In parts of the U.S., it’s customary to associate a single elevation with a whole city regardless of topological variation within it. These elevations are posted at the city limits and at train stations.
For roadside jurisdictional signs, like the San Francisco sign on the Golden Gate Bridge, the California MUTCD requires the elevation to be the spot elevation at “the courthouse, post office, railroad station, or benchmark in the central district of the city”. Which one it is for San Francisco is left as an exercise to the reader. (The standard for city elevations on railroad station signs may be different.)
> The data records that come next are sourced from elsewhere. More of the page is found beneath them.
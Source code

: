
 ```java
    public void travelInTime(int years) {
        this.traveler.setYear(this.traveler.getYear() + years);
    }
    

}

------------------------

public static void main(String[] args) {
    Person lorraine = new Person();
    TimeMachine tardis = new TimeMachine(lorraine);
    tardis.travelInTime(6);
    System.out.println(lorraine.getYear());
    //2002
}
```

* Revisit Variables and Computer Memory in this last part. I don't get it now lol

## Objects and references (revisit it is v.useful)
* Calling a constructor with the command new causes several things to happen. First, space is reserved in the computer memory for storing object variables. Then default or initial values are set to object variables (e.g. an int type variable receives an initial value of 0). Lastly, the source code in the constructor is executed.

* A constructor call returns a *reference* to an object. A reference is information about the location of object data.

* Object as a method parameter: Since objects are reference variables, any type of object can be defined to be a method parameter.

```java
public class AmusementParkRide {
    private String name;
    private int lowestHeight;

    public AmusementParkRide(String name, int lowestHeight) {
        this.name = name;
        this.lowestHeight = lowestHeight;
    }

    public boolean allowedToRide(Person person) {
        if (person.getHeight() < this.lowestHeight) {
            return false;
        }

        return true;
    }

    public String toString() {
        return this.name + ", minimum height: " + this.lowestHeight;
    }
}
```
Ideally, this elevation would be tagged on wherever the elevation was measured, but this location isn’t always obvious to us. Tagging this elevation on the place=city
point may be misleading, as it implies a spot elevation at that point. Tagging it on the boundary relation that embraces the spot elevation would be less misleading, if a bit weird.
Anyways, the ele=*
tag on the National Wildlife Refuge didn’t come from a city limit sign, or any sign for that matter. It’s a spot elevation from GNIS, based on an elevation model at a specific location where old USGS topographic maps labeled the refuge. We imported the refuge from GNIS as a point at that location, but later the point was conflated with the boundary relation. Since the spot elevation comes from an arbitrary spot on an elevation model, and the refuge has a diffuse geometry, the ele=*
tag should’ve been deleted at that time instead of being copied over.